DB Schenker’s contract logistics division was extremely busy in 2018—a year when most of its customers saw their sales revenues increase. “We’ve seen tremendous growth in the pure volume of product that’s going through our facilities,” says Michael Schoenfeld, Senior Vice President, Contract Logistics – USA, for DB Schenker. “Everything from high-tech electronics to consumer goods are being buoyed by the healthy economy and higher consumer confidence.”
Of course, keeping up with those order volumes on the manufacturing side isn’t easy. Neither is dealing with transportation challenges like the driver shortage and capacity crunches. “Our big truckload shippers and consumer product goods (CPG) customers ran into some real challenges on that front in 2018,” says Schoenfeld. “As the truck market continues to tighten in terms of capacity and equipment availability, those issues won’t go away anytime soon.”
More Growth Ahead
In 2018, DB Schenker opened three new contract logistics facilities in the U.S. to accommodate both existing and new customers and moved one existing location to a much larger facility. By early-2020, Schoenfeld expects the logistics provider to open another six or seven contract logistics facilities.
As he surveys the contract logistics environment and looks ahead to the next 12 months, Schoenfeld sees a growing number of U.S. firms re-shoring operations that up until now have been located overseas. Others are near-shoring their operations in countries like Mexico. Both groups are watching the trade wars and global tariff situation closely and trying to minimize the negative financial impacts associated with those issues.
That trend could translate into more growth for the contract logistics field in 2019. “Any manufacturing that comes back to the U.S. is a growth opportunity for contract logistics,” says Schoenfeld, who, despite the trade wars and recent stock market fluctuations, has yet to hear any negative feedback from customers about the economy or their respective businesses.
“Short of a recession with significant layoffs and/or other nationwide impacts that could push down wages, I don’t see demand for contract logistics slowing down in 2019,” says Schoenfeld. “Here at DB Schenker, we’re still going to be pushing volumes like crazy, trying to stay ahead of demand, and continue to invest in and retain good people.”
Robotics and Automation Come into the Picture
In an era of strong economic conditions and rising labor rates, it’s getting more and more expensive to move a carton, case, or pallet through the supply chain. With the dearth of skilled labor not expected to improve anytime soon, and with labor rates steadily increasing, Schoenfeld says the focus is now on using automation, robotics, and alternative material handling methods to complete fulfillment- and distribution-related tasks.

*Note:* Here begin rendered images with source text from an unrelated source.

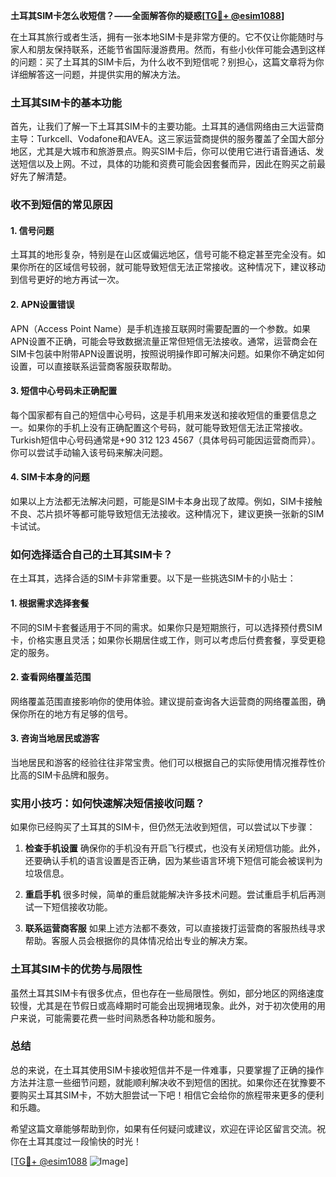**土耳其SIM卡怎么收短信？——全面解答你的疑惑[[TG💪+ @esim1088](https://t.me/s/esim1088)]**

在土耳其旅行或者生活，拥有一张本地SIM卡是非常方便的。它不仅让你能随时与家人和朋友保持联系，还能节省国际漫游费用。然而，有些小伙伴可能会遇到这样的问题：买了土耳其的SIM卡后，为什么收不到短信呢？别担心，这篇文章将为你详细解答这一问题，并提供实用的解决方法。

### 土耳其SIM卡的基本功能

首先，让我们了解一下土耳其SIM卡的主要功能。土耳其的通信网络由三大运营商主导：Turkcell、Vodafone和AVEA。这三家运营商提供的服务覆盖了全国大部分地区，尤其是大城市和旅游景点。购买SIM卡后，你可以使用它进行语音通话、发送短信以及上网。不过，具体的功能和资费可能会因套餐而异，因此在购买之前最好先了解清楚。

### 收不到短信的常见原因

#### 1. **信号问题**
   土耳其的地形复杂，特别是在山区或偏远地区，信号可能不稳定甚至完全没有。如果你所在的区域信号较弱，就可能导致短信无法正常接收。这种情况下，建议移动到信号更好的地方再试一次。

#### 2. **APN设置错误**
   APN（Access Point Name）是手机连接互联网时需要配置的一个参数。如果APN设置不正确，可能会导致数据流量正常但短信无法接收。通常，运营商会在SIM卡包装中附带APN设置说明，按照说明操作即可解决问题。如果你不确定如何设置，可以直接联系运营商客服获取帮助。

#### 3. **短信中心号码未正确配置**
   每个国家都有自己的短信中心号码，这是手机用来发送和接收短信的重要信息之一。如果你的手机上没有正确配置这个号码，就可能导致短信无法正常接收。Turkish短信中心号码通常是+90 312 123 4567（具体号码可能因运营商而异）。你可以尝试手动输入该号码来解决问题。

#### 4. **SIM卡本身的问题**
   如果以上方法都无法解决问题，可能是SIM卡本身出现了故障。例如，SIM卡接触不良、芯片损坏等都可能导致短信无法接收。这种情况下，建议更换一张新的SIM卡试试。

### 如何选择适合自己的土耳其SIM卡？

在土耳其，选择合适的SIM卡非常重要。以下是一些挑选SIM卡的小贴士：

#### 1. **根据需求选择套餐**
   不同的SIM卡套餐适用于不同的需求。如果你只是短期旅行，可以选择预付费SIM卡，价格实惠且灵活；如果你长期居住或工作，则可以考虑后付费套餐，享受更稳定的服务。

#### 2. **查看网络覆盖范围**
   网络覆盖范围直接影响你的使用体验。建议提前查询各大运营商的网络覆盖图，确保你所在的地方有足够的信号。

#### 3. **咨询当地居民或游客**
   当地居民和游客的经验往往非常宝贵。他们可以根据自己的实际使用情况推荐性价比高的SIM卡品牌和服务。

### 实用小技巧：如何快速解决短信接收问题？

如果你已经购买了土耳其的SIM卡，但仍然无法收到短信，可以尝试以下步骤：

1. **检查手机设置**
   确保你的手机没有开启飞行模式，也没有关闭短信功能。此外，还要确认手机的语言设置是否正确，因为某些语言环境下短信可能会被误判为垃圾信息。

2. **重启手机**
   很多时候，简单的重启就能解决许多技术问题。尝试重启手机后再测试一下短信接收功能。

3. **联系运营商客服**
   如果上述方法都不奏效，可以直接拨打运营商的客服热线寻求帮助。客服人员会根据你的具体情况给出专业的解决方案。

### 土耳其SIM卡的优势与局限性

虽然土耳其SIM卡有很多优点，但也存在一些局限性。例如，部分地区的网络速度较慢，尤其是在节假日或高峰期时可能会出现拥堵现象。此外，对于初次使用的用户来说，可能需要花费一些时间熟悉各种功能和服务。

### 总结

总的来说，在土耳其使用SIM卡接收短信并不是一件难事，只要掌握了正确的操作方法并注意一些细节问题，就能顺利解决收不到短信的困扰。如果你还在犹豫要不要购买土耳其SIM卡，不妨大胆尝试一下吧！相信它会给你的旅程带来更多的便利和乐趣。

希望这篇文章能够帮助到你，如果有任何疑问或建议，欢迎在评论区留言交流。祝你在土耳其度过一段愉快的时光！

[[TG💪+ @esim1088](https://t.me/s/esim1088) ![Image](https://i.postimg.cc/4NQfJmqS/Snipaste-2025-05-13-00-14-12.png)]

“I’m not sure if we’re going to get there in 2019, but just the concept of robotics alone could have profound effects on how companies manage their supply chains,” says Schoenfeld. “Being able to work side-by-side with a robot—handling similar, if not the exact same functions that a human performs today, but without the lunch breaks and healthcare costs—is something a lot of companies are looking at right now.”
Up until recently, the idea of the “lights-out” warehouse, where robotics and automation manage fulfillment around the clock in the dark (figuratively speaking), had been put on the backburner due to the high equipment and technology costs. The lack of flexibility also came into play, with companies being asked to pour millions of dollars into warehouses and fulfillment centers that could at any minute need to be altered to meet changing customer demands.
A Flexible Fulfillment Option
By infusing flexible robotics and automation into the warehousing environment, logistics providers like DB Schenker are finding new ways to offset long-standing challenges such as the shrinking labor market and the demands of high-velocity e-commerce business models.
Working with IAM Robotics, for example, the logistics provider is looking not only at how to improve today’s warehousing operations and improve their flexibility, but also at what those warehouses will look like 5-10 years from now—and what future technologies can be deployed to make those visions a reality.
“Here in the U.S., we’ve traditionally just thrown labor at the problem because labor was, well, relatively available,” says Schoenfeld. “Since that’s no longer the case, we’re all now looking at ways to blend robotics and automation into their operations in order to gain efficiencies.”
To shippers that are enhancing their own facilities and/or working with contract logistics providers to get their products to market, Schoenfeld expects 2019 to be a year for new opportunities and new challenges.
“Shippers should be prepared to absorb some of the costs associated with labor, transportation, and real estate,” he points out. “They should also be looking ahead and investing in alternative solutions (i.e., automation and robotics) in order to set themselves up for future success.”